Introduction Zookeeper to KRaft
For years, Zookeeper has been integral to Kafka deployments as a reliable metadata management system. However, with its limitations and Kafka’s evolution through KIP-500, the shift to KRaft—a self-managed metadata quorum—marks a new era. This transition is critical as Zookeeper’s deprecation accelerates, with its removal planned in Kafka 4.0. Adapting now ensures your Kafka clusters remain future-ready and efficient.
On this page
Zookeeper has been a cornerstone in any Kafka deployment for as long as anybody can remember. It has proven to be a reliable part of the Kafka landscape as a dedicated and centralized metadata management system. However, Zookeeper is not without its downsides, which are mainly related to limiting the Kafka cluster itself. In comes the famous KIP-500 where a different approach towards metadata management for Kafka is proposed: a self-managed metadata quorum. With the implementation of this improvement, Zookeeper has been markedly deprecated since the version 3.5.0 release of Kafka on the 15th of June, 2023. At the time of writing, version 3.9 of Kafka has just been released, and the imminent removal of Zookeeper in Kafka version 4.0 is just around the corner. This calls for action on our existing Kafka cluster; the migration of Zookeeper to KRaft is in order!
Simplify Kubernetes Management with the Strimzi Operator
Deploying Kafka can be done in a number of ways. A very popular one nowadays is deploying your Kafka clusters in Kubernetes. Of course, this brings a set of challenges that need to be considered. How will security be arranged, how will certificates be managed, which kinds of listeners will be exposed and in what way... and several other unknowns. Enter the Strimzi Operator (https://strimzi.io/). This tool will make managing one or more Kafka clusters much easier. It has grown into a CNCF incubating project, has proven to be reliable, and shows great promise for managing your Kafka deployments in the future.
Effortless Kafka Migration
Combine the need to migrate your Kafka cluster from Zookeeper to KRaft with the use of the Strimzi Operator, and you will notice that this process is quite a breeze. It turns out that the Strimzi Operator takes away a lot of the difficulty and reconfiguration of your Kafka nodes. Some details on how Strimzi takes care of your migration while you watch have been written down quite well, including the steps to make this happen. An explanation of how the migration works can be found in this Strimzi blog post, and the exact steps performed here. With those already documented quite well, in this blog post, we will focus more on what is happening with the Kafka nodes themselves, i.e., what is the configuration that changes, how does this affect the Kafka cluster, when will nodes have to restart?

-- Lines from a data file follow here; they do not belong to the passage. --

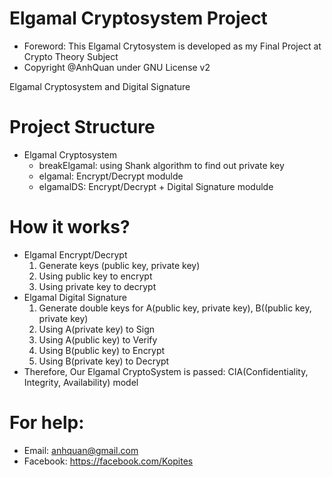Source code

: 
# Elgamal Cryptosystem Project

- Foreword: This Elgamal Crytosystem is developed as my Final Project at Crypto Theory Subject
- Copyright @AnhQuan under GNU License v2

Elgamal Cryptosystem and Digital Signature


# Project Structure
  - Elgamal Cryptosystem
    + breakElgamal: using Shank algorithm to find out private key
    + elgamal: Encrypt/Decrypt modulde
    + elgamalDS: Encrypt/Decrypt + Digital Signature modulde
# How it works?
  - Elgamal Encrypt/Decrypt
    1. Generate keys (public key, private key)
    2. Using public key to encrypt
    3. Using private key to decrypt
  - Elgamal Digital Signature
    1. Generate double keys for A(public key, private key), B((public key, private key)
    2. Using A(private key) to Sign
    3. Using A(public key) to Verify
    4. Using B(public key) to Encrypt
    5. Using B(private key) to Decrypt
  - Therefore, Our Elgamal CryptoSystem is passed: CIA(Confidentiality, Integrity, Availability) model
# For help:
  - Email: anhquan@gmail.com
  - Facebook: https://facebook.com/Kopites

The starting position: Zookeeper-based deployment
The initial state of the cluster is a relatively simple one. There are 3 Kafka brokers and there are 3 Zookeeper nodes. The Kafka version used is 3.8.0, and it has been deployed using the Strimzi Operator version 0.44.0. Next to a Kafka cluster, there is also a Kafka exporter deployed; this component exposes some relevant metrics regarding the health of the Kafka cluster. There is Cruise Control, and there is the Strimzi Entity Operator (topic and user) for the creation and modification of topics, users, and ACLs.
Starting the migration
Following the steps outlined in the Strimzi blog regarding the migration, the first step is to create a new KafkaNodePool resource, which defines the Kafka controllers to be created. Once this resource is present, the Kafka resource itself is annotated with the `strimzi.io/kraft="migration"` annotation. This annotation triggers the Strimzi Operator to do a few things. It will deploy a set of Kafka Controllers, which will be configured with Zookeeper connection details, an inter-broker listener configured, and the KRaft configuration itself, such as quorum voters and the specific controller listener. And do not forget the migration flag: zookeeper.metadata.migration.enable=true. Once these controllers are up and running, the brokers will be restarted specifically to enable migration. The few notable changes in the configuration of the brokers are the KRaft connection details (quorum voters and listeners) and the migration flag. Once all the brokers have restarted, the metadata migration is performed.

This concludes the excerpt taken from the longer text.